Here in my home City of Sheffield – but also in major other conurbations like Newcastle-Upon-Tyne, Manchester and Gateshead to name but three – local share of the vote of 14.6% in 2010 returned no City Council representation for the Party.
Indeed, across Sheffield as a whole nearly 35,000 votes were cast for the Conservatives in the General Election (five parliamentary constituencies) but because of the spread of votes this too resulted in not a single parliamentary success – sadly this lack of success on a parliamentary level was reflected across the whole of South Yorkshire, an area of some two million people.
So why might it be a problem that across large swathes of the country Conservative councillors have been largely expelled from local Government? Well put simplistically councillors equate to activists, which no doubt help to then increase Conservative support locally, further leading perhaps to greater electoral success. Elected representation of course offers legitimacy – an issue often faced here in Sheffield, and I presume other northern Cities, when I speak on behalf of our Party – it is difficult to resonate with the electorate if a mandate has not been achieved.
Given the considerable distrust of politics and politicians in our country I have little doubt that at least on a local election level support of a PR system would give voters more choice and at the same time ensure that fewer votes are ‘wasted’ in ultra-safe seats where parties remain entrenched and unchallenged. This monopoly of control is not good for anyone – for the party in power, which can take its eye off the ball, or for the area controlled by local authorities that effectively operate as one party ‘states’. These unaccountable voids in our local Governance system can, as we have seen all to often, create major problems which are to the huge cost of the local communities they aim to serve.
A recent report for the Electoral Reform Society ‘Northern Blues, The Conservative case for Local Electoral Reform’ makes a powerful argument that the Party should consider local election reform. Not least because societal changes have no doubt resulted in an increasing polarisation of our British regions. The report authors state quite directly that if the Party is to fight the trend of further ‘isolation’ in the North – and by inference here other parts of the United Kingdom where the Conservative voice has declined to almost electoral insignificance – the introduction of a proportional system into local elections would immediately give back a Voice (however small) to those wishing to express a Conservative viewpoint.

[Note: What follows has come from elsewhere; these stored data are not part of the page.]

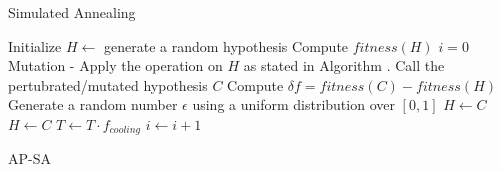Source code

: \documentclass{beamer}
\begin{document}
    \begin{frame}[t]{Simulated Annealing}
        \fontsize{8}{8}\selectfont
        \begin{algorithm}[H]
            Initialize $H\leftarrow$ generate a random hypothesis \;
            Compute $fitness(H)$  \;
            $i=0$ \;
             {
                Mutation - Apply the operation on $H$ as stated in Algorithm . Call the pertubrated/mutated hypothesis $C$ \;
                Compute $\delta f = fitness(C) -fitness(H) $ \;
                 {
                    Generate a random number $\epsilon$ using a uniform distribution over $[0,1]$ \;
                     {
                        $H \leftarrow C$
                    }}  {
                    $H \leftarrow C$ \; }
                    $T \leftarrow T \cdot f_{cooling}$ \;
                    $i \leftarrow i + 1$ \;
                } 
                \caption{AP-SA}
                \label{alg:ap-sa}
            \end{algorithm}
        \end{frame}
\end{document}
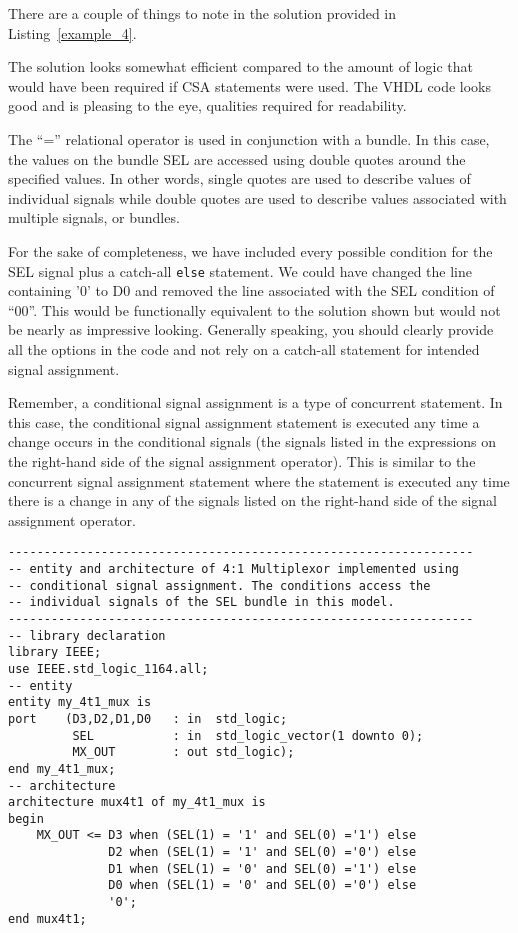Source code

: There are a couple of things to note in the solution provided in Listing~\ref{example_4}.
\begin{my_list}
\item The solution looks somewhat efficient compared to the amount of logic that would have been required if CSA statements were used. The VHDL code looks good and is pleasing to the eye, qualities required for readability.
\item The ``='' relational operator is used in conjunction with a bundle. In this case, the values on the bundle SEL are accessed using double quotes around the specified values. In other words, single quotes are used to describe values of individual signals while double quotes are used to describe values associated with multiple signals, or bundles.
\item For the sake of completeness, we have included every possible condition for the SEL signal plus a catch-all \texttt{else} statement. We could have changed the line containing '0' to D0 and removed the line associated with the SEL condition of ``00''. This would be functionally equivalent to the solution shown but would not be nearly as impressive looking. Generally speaking, you should clearly provide all the options in the code and not rely on a catch-all statement for intended signal assignment.
\end{my_list}
Remember, a conditional signal assignment is a type of concurrent statement. In this case, the conditional signal assignment statement is executed any time a change occurs in the conditional signals (the signals listed in the expressions on the right-hand side of the signal assignment operator). This is similar to the concurrent signal assignment statement where the statement is executed any time there is a change in any of the signals listed on the right-hand side of the signal assignment operator.

\begin{lstlisting}[float, label=example_4_bis, caption=Alternative solution to Example~4 accessing individual signals.]
-----------------------------------------------------------------
-- entity and architecture of 4:1 Multiplexor implemented using
-- conditional signal assignment. The conditions access the
-- individual signals of the SEL bundle in this model.
-----------------------------------------------------------------
-- library declaration
library IEEE;
use IEEE.std_logic_1164.all;
-- entity
entity my_4t1_mux is
port	(D3,D2,D1,D0   : in  std_logic;
         SEL           : in  std_logic_vector(1 downto 0);
         MX_OUT        : out std_logic);
end my_4t1_mux;
-- architecture
architecture mux4t1 of my_4t1_mux is
begin
	MX_OUT <= D3 when (SEL(1) = '1' and SEL(0) ='1') else
	          D2 when (SEL(1) = '1' and SEL(0) ='0') else
	          D1 when (SEL(1) = '0' and SEL(0) ='1') else
	          D0 when (SEL(1) = '0' and SEL(0) ='0') else
	          '0';
end mux4t1;
\end{lstlisting}

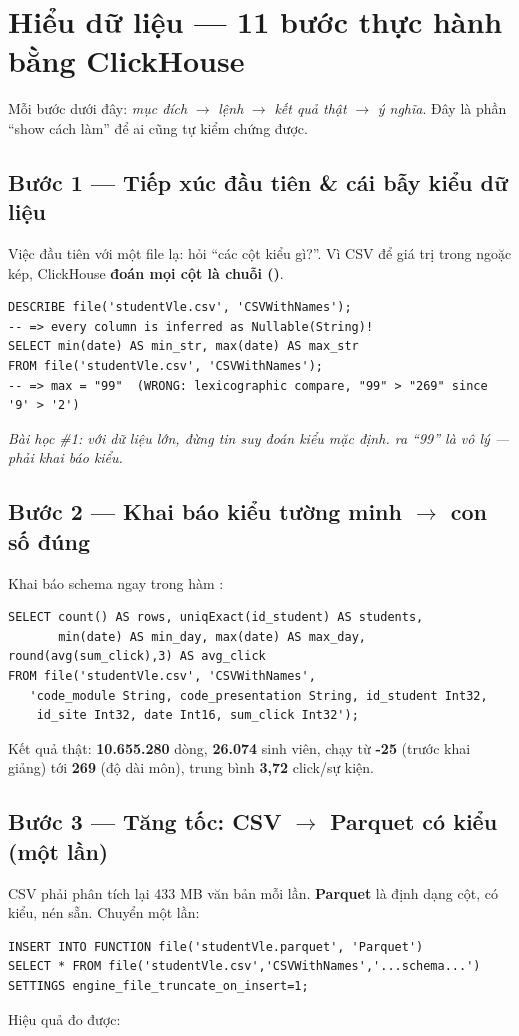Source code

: \documentclass[11pt,a4paper]{article}
\newcommand{\code}[1]{\texttt{\detokenize{#1}}}
\newcommand{\takeaway}[1]{\par\smallskip{\color{themecol}$\Rightarrow$\,}\textit{#1}\par\smallskip}
\newcommand{\bignum}[1]{{\color{themecol}\textbf{#1}}}
\begin{document}
\section{Hiểu dữ liệu — 11 bước thực hành bằng ClickHouse}
Mỗi bước dưới đây: \textit{mục đích} $\to$ \textit{lệnh} $\to$ \textit{kết quả thật} $\to$
\textit{ý nghĩa}. Đây là phần ``show cách làm'' để ai cũng tự kiểm chứng được.

\subsection{Bước 1 — Tiếp xúc đầu tiên \& cái bẫy kiểu dữ liệu}
Việc đầu tiên với một file lạ: hỏi ``các cột kiểu gì?''. Vì CSV để giá trị trong ngoặc kép,
ClickHouse \textbf{đoán mọi cột là chuỗi (\code{String})}.
\begin{lstlisting}[language=ch]
DESCRIBE file('studentVle.csv', 'CSVWithNames');
-- => every column is inferred as Nullable(String)!
SELECT min(date) AS min_str, max(date) AS max_str
FROM file('studentVle.csv', 'CSVWithNames');
-- => max = "99"  (WRONG: lexicographic compare, "99" > "269" since '9' > '2')
\end{lstlisting}

\takeaway{Bài học \#1: với dữ liệu lớn, đừng tin suy đoán kiểu mặc định. \code{max(date)} ra ``99''
là vô lý — phải khai báo kiểu.}

\subsection{Bước 2 — Khai báo kiểu tường minh $\to$ con số đúng}
Khai báo schema ngay trong hàm \code{file()}:
\begin{lstlisting}[language=ch]
SELECT count() AS rows, uniqExact(id_student) AS students,
       min(date) AS min_day, max(date) AS max_day, round(avg(sum_click),3) AS avg_click
FROM file('studentVle.csv', 'CSVWithNames',
   'code_module String, code_presentation String, id_student Int32,
    id_site Int32, date Int16, sum_click Int32');
\end{lstlisting}
\noindent Kết quả thật: \bignum{10.655.280} dòng, \bignum{26.074} sinh viên, \code{date} chạy từ
\bignum{-25} (trước khai giảng) tới \bignum{269} (độ dài môn), trung bình \bignum{3,72} click/sự kiện.

\subsection{Bước 3 — Tăng tốc: CSV $\rightarrow$ Parquet có kiểu (một lần)}
CSV phải phân tích lại 433 MB văn bản mỗi lần. \textbf{Parquet} là định dạng cột, có kiểu, nén
sẵn. Chuyển một lần:
\begin{lstlisting}[language=ch]
INSERT INTO FUNCTION file('studentVle.parquet', 'Parquet')
SELECT * FROM file('studentVle.csv','CSVWithNames','...schema...')
SETTINGS engine_file_truncate_on_insert=1;
\end{lstlisting}
\noindent Hiệu quả đo được:
\end{document}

The Electoral Reform paper concludes: “Perhaps the time has come for the Conservatives to advocate both the pragmatic and the principled thing to do – and that is to introduce a fairer voting system into local elections”. You will no doubt have your own view on reading this brief article – all I ask is that we at the very least consider carefully the opportunity such an approach on the local level might offer as we aspire to represent and serve all people across our country.